Magnus Danielson magnus at rubidium.dyndns.org
Tue Dec 21 23:38:26 UTC 2010


On 12/21/2010 10:26 PM, John Green wrote:
> I tried substituting the 1 PPS output from the Z3801 and comparing it
> to its own 10 MHz output and find the same jumpy behavior as I get
> with the UBLOX boards. Well, not exactly the same but pretty much. Now
> I am confused. I expected the 1 PPS to be in lock step with the 10
> MHz.

Sometimes counters has a problem when the start and stop signals occur 
too tight in time after each other. Running the Stop signal through some 
extra cable avoid the trigger issue and out pops stable readings. Since 
each meter of coax adds 5 ns of delay, it is a pretty handy method of 
getting out of trouble.

Do measure the PPS to Clock property of your GPS. If your counter needs 
it, use the cable trick above to get stable measurements.

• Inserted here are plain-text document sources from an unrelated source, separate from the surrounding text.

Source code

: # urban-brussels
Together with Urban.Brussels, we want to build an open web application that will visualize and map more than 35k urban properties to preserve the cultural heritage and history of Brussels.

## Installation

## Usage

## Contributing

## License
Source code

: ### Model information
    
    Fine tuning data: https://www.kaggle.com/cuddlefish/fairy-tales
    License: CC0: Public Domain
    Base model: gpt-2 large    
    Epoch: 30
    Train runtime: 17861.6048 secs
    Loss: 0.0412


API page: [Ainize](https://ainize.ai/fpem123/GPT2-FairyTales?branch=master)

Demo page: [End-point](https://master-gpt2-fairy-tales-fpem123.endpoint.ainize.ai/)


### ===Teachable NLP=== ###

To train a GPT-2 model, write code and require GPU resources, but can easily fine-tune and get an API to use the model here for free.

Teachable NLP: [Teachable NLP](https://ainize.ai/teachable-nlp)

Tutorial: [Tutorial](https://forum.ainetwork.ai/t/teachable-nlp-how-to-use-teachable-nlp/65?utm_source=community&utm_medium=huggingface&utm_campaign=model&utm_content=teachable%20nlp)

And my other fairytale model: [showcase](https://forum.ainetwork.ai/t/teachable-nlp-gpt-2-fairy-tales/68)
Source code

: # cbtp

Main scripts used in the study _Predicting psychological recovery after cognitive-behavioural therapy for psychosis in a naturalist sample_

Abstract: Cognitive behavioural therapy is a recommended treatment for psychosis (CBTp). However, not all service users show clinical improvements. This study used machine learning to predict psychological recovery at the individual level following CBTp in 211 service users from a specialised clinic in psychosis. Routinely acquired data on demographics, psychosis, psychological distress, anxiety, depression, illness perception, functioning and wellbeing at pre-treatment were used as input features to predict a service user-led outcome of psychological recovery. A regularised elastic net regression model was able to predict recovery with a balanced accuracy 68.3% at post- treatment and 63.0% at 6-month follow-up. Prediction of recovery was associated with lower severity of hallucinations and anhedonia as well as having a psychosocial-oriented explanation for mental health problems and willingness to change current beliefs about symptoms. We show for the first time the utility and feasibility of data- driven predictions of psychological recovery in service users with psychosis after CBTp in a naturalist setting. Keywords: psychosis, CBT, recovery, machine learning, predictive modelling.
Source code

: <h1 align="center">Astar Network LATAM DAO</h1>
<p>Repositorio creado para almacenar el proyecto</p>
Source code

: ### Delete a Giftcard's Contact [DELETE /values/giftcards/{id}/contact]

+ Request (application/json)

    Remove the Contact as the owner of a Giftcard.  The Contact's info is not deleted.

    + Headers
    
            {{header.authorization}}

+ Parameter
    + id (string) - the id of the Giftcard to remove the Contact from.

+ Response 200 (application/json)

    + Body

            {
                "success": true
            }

A month ago Björn and I did some experiments together, found in my 
posting of 20 Nov titled "PPS and 5/10 MHz GPSDO time relationship":

8<---
Fellow time-nuts,

Björn and I have been having some fun during our get-together in his 
basement time-lab. I pulled with me some gear (CNT-90 and SR620) for him 
to play with, so a good warmup exercise was to measure the offset 
between the PPS and the clock output (5 MHz or 10 MHz).

The results was uhm... spread out... so we felt like sending you guys a 
report.

First out was a RAPCO 1804M which has a HCD 66 SC 5 MHz oven diciplined 
by an old Trimble SV6+ (?) GPS receiver. We popped the lid for other 
purposes... :) It had the 5 MHz rising edge 32,17 ns behind the PPS 
rising edge, with 100 ps RMS jitter. Quite noticeable offset but fair 
jitter.

The good old RAPCO was jumperable to be on "OSC" or "GPS" on the 
mysterious jumper LK9 and it was stuck hard on the "OSC" setting, but 
some physical exercise later we got it into GPS setting and it had a 
about 200 ns peak to peak sawtooth... nice and pedagogical exercise.

We then had a look at the Brandywine GPS-4 (mine on loan to Björn) and 
found it had fairly nice numbers... until we discovered it has a 
periodically reoccuring glitch of unknown system-source.

Natually we hooked in to Björns Thunderbolt and found the offset so 
tight that we ran into trigger-problems, but offsetting the clock by 
about 8 ns of coax cable we had a about 4 ns in average and 6 ns 
peak-to-peak. The PPS thus jumped between two distinct offsets with 
their respective gaussian distribution around them. Not all that neat, 
and the RAPCO was the quietest in this shoot-out.

Over and out,
Magnus and Björn
--->8

Once you know how your favorite GPSDO behaves, you should know if you 
can use the PPS directly as a quiet source or if you only should use it 
as an external ARM to trigger measurements and then use the clock for 
Start (Channel A) and DUT for Stop signal (Channel B).

Going for the PPS-arming directly avoids the issue somewhat.
When comparing a different frequency than 10 MHz I insert a generator 
which locks to the 10 MHz and produces the nominal frequency onto which 
I will do my measurements.

Don't forget to optimize trigger jitter and verify it separately for the 
Start and Stop signals.

Don't forget to let your DUT warmup.